I posit that part of the reason is because it’s easy to get caught up in the psychology of wondering why people would behave ‘like that’, or to reflect with our modern awareness of science on how unrealistic their ideals of witchcraft are. It’s also easy to lump the victims together as just ‘victims’, particularly when thinking about the inherent injustice of the court case from a legal standpoint. Anger on account of the idea of ‘guilty until proven innocent’ is also a common reaction, just as we with our modern view of a good court system default to disgust at the lengths Salem’s legal system went to in order to acquire confessions.
Shown by how ghost stories and true crime media are growing in popularity by the decade, humans have long held a fascination for the macabre. However, I would put forth the idea that the macabre gets harder to engage with when we’re reminded of the real suffering of real people.
All of these emotions we feel on considering the events of Salem are the emotions of a bystander. When we look at Salem, we are outsiders looking in, spectators visiting the zoo that is the dark side of our own country’s past. Salem’s witch hysteria is easy to talk about because it happened to someone else.
One example of this is how Tituba’s mention of a ‘little yellow bird’ became ingrained in several peoples’ testimonies throughout the trials. Less mentioned is the fact that little yellow birds, which became so ingrained with Salem’s witch hysteria, might have been something Tituba remembered from Barbados, where such birds are common. Dwelling on this would mean addressing the painful history that Tituba was enslaved, taken from her home, and scapegoated in a hysteria that wasn’t her fault in the name of a religion that wasn’t her own.

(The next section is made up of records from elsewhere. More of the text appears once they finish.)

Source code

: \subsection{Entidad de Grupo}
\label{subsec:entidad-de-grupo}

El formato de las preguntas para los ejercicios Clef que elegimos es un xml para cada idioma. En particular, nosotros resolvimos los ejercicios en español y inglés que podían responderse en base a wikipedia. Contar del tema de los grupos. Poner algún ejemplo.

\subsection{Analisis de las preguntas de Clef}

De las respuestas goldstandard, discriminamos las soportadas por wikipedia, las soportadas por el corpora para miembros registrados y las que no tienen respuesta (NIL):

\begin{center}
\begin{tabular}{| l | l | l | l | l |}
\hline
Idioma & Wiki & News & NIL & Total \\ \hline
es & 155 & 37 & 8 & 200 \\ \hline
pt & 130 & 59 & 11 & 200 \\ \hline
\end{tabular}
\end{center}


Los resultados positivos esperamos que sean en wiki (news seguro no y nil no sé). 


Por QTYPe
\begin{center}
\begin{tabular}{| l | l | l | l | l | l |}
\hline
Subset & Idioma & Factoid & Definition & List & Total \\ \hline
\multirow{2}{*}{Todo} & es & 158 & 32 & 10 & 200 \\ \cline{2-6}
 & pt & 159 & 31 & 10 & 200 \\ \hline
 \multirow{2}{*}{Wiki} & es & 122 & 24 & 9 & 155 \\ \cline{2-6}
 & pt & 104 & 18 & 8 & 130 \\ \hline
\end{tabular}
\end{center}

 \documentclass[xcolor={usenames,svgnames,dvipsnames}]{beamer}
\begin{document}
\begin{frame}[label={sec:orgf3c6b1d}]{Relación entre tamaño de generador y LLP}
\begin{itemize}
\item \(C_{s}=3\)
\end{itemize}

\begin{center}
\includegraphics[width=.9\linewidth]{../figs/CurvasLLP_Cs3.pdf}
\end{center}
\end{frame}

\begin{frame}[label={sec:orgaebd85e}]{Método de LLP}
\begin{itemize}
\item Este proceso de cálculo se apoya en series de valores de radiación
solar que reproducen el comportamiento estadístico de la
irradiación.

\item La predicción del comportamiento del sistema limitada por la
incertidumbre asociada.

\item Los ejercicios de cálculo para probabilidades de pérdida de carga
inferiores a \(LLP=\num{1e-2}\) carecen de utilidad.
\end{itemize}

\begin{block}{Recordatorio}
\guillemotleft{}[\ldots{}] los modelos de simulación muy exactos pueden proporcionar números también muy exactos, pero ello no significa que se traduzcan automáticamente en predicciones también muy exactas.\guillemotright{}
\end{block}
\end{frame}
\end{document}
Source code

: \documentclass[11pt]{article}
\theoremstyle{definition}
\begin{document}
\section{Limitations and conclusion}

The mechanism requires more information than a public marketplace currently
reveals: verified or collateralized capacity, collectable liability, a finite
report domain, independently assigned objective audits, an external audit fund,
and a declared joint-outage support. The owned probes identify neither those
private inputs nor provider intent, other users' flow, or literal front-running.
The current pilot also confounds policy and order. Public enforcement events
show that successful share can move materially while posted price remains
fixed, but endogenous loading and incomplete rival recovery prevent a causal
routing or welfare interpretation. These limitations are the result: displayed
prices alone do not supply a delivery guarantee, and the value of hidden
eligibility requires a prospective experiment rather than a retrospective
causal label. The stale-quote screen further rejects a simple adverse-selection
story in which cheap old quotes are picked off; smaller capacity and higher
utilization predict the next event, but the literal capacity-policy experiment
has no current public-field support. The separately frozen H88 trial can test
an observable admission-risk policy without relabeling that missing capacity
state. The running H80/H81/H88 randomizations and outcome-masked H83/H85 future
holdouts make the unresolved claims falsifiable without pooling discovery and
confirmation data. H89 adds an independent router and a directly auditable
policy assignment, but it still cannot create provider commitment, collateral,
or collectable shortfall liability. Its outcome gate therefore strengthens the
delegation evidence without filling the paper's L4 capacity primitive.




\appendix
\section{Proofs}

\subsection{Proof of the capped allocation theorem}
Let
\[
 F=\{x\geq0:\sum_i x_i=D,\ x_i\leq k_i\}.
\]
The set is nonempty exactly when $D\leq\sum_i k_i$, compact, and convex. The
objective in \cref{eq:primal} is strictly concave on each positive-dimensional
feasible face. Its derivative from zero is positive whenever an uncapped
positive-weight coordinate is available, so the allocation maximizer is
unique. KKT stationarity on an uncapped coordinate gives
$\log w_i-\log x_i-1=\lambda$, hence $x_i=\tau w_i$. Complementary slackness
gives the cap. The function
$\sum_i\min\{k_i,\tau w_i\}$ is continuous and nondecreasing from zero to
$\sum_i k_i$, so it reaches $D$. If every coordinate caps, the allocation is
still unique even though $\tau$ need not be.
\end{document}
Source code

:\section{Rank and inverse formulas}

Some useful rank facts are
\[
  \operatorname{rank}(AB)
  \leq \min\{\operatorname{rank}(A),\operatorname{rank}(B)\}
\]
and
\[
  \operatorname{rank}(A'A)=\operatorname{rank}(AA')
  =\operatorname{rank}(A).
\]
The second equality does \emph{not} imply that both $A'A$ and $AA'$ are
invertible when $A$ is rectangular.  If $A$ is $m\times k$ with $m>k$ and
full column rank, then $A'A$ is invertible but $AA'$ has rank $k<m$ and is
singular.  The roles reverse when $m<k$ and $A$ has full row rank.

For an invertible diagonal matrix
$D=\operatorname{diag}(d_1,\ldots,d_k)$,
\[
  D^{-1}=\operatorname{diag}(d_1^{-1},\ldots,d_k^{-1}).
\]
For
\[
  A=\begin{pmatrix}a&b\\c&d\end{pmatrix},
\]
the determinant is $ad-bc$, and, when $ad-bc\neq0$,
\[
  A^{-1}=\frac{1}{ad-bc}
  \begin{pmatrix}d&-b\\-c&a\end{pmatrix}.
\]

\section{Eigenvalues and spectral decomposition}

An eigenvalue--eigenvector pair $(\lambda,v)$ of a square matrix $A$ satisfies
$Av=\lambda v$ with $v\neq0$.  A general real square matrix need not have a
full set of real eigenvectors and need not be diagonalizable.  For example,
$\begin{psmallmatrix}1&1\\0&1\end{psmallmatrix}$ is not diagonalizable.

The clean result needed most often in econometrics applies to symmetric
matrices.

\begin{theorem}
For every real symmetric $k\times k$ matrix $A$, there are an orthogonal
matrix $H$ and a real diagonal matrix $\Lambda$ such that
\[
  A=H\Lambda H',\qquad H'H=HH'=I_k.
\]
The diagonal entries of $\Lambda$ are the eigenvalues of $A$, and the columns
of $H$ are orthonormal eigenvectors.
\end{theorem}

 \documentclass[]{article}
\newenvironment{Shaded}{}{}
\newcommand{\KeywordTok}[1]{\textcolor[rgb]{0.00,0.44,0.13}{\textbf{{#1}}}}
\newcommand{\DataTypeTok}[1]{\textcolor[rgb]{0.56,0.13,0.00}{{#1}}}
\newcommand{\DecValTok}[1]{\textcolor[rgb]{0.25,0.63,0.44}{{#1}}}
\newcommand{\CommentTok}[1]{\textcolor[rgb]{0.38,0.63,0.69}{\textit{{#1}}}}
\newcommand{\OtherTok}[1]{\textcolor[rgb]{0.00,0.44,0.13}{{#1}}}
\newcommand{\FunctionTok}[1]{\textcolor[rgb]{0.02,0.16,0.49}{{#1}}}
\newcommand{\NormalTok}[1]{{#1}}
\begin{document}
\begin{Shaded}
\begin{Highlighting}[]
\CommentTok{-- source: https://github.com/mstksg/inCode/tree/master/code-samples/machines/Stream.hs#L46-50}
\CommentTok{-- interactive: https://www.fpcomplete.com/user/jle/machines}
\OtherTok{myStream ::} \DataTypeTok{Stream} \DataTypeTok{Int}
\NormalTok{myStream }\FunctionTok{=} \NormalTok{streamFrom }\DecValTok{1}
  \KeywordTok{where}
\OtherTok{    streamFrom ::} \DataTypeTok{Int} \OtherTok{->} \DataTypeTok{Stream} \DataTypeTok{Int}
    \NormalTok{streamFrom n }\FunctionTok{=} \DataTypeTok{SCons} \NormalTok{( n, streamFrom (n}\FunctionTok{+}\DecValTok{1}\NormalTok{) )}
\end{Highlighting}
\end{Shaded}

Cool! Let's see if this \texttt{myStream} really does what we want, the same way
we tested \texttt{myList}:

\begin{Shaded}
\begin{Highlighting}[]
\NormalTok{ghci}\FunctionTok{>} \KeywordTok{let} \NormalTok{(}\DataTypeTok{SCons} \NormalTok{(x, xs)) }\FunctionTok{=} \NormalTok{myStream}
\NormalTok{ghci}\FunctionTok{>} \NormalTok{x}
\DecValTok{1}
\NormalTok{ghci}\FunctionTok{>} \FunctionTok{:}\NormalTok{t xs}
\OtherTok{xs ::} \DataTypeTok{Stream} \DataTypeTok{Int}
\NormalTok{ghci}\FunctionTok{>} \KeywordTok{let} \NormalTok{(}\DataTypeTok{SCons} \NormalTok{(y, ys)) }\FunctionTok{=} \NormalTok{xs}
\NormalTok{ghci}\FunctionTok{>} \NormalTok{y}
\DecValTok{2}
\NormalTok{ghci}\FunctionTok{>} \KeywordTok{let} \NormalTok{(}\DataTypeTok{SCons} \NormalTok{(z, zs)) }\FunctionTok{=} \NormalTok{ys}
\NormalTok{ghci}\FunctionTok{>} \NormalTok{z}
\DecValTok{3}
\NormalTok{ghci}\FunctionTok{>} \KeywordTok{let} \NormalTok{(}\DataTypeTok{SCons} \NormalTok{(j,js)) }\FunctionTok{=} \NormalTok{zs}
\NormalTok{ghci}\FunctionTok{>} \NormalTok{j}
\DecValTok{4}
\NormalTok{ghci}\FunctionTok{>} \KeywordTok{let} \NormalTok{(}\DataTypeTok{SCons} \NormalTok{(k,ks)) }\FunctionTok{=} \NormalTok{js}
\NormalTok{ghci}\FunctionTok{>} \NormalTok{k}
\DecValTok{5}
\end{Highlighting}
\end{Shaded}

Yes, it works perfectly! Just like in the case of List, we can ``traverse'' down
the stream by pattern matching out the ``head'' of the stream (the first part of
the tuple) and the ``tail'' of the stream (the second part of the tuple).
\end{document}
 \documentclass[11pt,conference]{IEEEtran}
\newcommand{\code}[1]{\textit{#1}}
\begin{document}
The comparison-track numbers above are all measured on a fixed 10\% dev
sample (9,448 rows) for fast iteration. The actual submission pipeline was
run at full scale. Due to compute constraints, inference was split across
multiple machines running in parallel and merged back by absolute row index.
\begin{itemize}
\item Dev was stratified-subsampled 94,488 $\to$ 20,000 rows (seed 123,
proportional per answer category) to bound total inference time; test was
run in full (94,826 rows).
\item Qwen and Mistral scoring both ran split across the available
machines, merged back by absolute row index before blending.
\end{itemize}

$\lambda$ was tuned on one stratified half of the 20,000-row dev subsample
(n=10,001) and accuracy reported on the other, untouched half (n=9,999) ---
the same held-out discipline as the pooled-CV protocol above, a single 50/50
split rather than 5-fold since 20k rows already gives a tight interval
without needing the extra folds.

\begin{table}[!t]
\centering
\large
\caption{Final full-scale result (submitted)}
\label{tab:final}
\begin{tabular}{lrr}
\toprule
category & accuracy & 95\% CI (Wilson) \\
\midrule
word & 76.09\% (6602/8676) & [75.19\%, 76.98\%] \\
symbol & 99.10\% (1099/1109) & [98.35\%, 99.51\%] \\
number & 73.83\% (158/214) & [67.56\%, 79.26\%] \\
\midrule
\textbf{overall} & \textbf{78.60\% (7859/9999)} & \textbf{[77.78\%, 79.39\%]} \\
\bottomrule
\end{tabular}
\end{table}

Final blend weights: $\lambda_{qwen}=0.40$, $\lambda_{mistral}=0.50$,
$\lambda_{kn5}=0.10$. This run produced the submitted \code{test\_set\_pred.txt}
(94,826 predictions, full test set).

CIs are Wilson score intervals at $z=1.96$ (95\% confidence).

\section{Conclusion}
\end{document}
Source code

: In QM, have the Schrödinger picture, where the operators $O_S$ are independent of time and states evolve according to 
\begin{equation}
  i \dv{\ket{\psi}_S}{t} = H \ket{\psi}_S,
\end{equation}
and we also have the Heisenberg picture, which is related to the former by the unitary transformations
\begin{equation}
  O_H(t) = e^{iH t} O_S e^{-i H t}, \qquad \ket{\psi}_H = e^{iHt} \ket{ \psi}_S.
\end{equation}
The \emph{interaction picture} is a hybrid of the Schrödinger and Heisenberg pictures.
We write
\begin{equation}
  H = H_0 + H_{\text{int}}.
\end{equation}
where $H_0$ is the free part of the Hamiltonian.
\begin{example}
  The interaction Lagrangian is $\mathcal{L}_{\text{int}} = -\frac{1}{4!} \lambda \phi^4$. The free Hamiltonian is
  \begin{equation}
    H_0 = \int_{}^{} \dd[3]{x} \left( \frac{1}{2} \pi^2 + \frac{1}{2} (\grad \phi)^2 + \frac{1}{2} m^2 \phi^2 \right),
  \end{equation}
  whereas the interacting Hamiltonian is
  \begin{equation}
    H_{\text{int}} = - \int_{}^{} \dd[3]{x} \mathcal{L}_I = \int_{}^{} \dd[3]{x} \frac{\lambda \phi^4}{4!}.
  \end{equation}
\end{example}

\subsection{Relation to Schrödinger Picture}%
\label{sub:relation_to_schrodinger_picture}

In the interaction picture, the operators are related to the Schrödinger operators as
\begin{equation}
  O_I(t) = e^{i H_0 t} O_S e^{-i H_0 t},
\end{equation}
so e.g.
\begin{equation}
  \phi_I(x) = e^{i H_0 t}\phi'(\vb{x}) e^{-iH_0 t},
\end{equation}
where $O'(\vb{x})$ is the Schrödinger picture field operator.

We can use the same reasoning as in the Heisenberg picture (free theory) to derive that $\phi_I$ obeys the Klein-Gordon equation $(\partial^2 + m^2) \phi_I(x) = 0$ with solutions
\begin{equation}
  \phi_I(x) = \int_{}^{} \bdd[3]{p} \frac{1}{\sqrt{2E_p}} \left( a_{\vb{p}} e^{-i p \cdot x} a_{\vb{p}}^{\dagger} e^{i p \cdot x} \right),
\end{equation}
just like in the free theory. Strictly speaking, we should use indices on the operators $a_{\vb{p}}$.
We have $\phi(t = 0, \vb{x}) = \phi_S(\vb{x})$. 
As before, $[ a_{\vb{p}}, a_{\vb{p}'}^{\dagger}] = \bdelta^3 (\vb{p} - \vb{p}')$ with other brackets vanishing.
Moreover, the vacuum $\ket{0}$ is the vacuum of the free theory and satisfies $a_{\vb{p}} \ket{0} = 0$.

Considering this would feel too real, too human, and almost not sensational enough. Particularly white Americans feel more comfortable with the lurid, thrilling horror of witchcraft and temporary madness, and far less comfortable with the banal, systemic horrors of slavery and religious and patriarchal overreach.
We shy away from addressing the very real fear that the young accusers such as Ann Putnam and Betty Parris faced from their powerless position in a religious, patriarchal society that saw children as needing to be broken in order to be purified. And we are even less likely to delve into the true grief and fear experienced by the accused like Sarah Good, who was sent to prison with her infant daughter, leaving her four year old daughter alone. We don’t want to confront the fact that Sarah’s infant daughter Mercy died in her arms due to the terrible prison conditions, or the fact that Sarah’s other daughter, four-year-old Dorothy, was arrested and tortured into making the confession that condemned her mother to death at the gallows. We don’t talk about how that must have haunted Dorothy to her own grave.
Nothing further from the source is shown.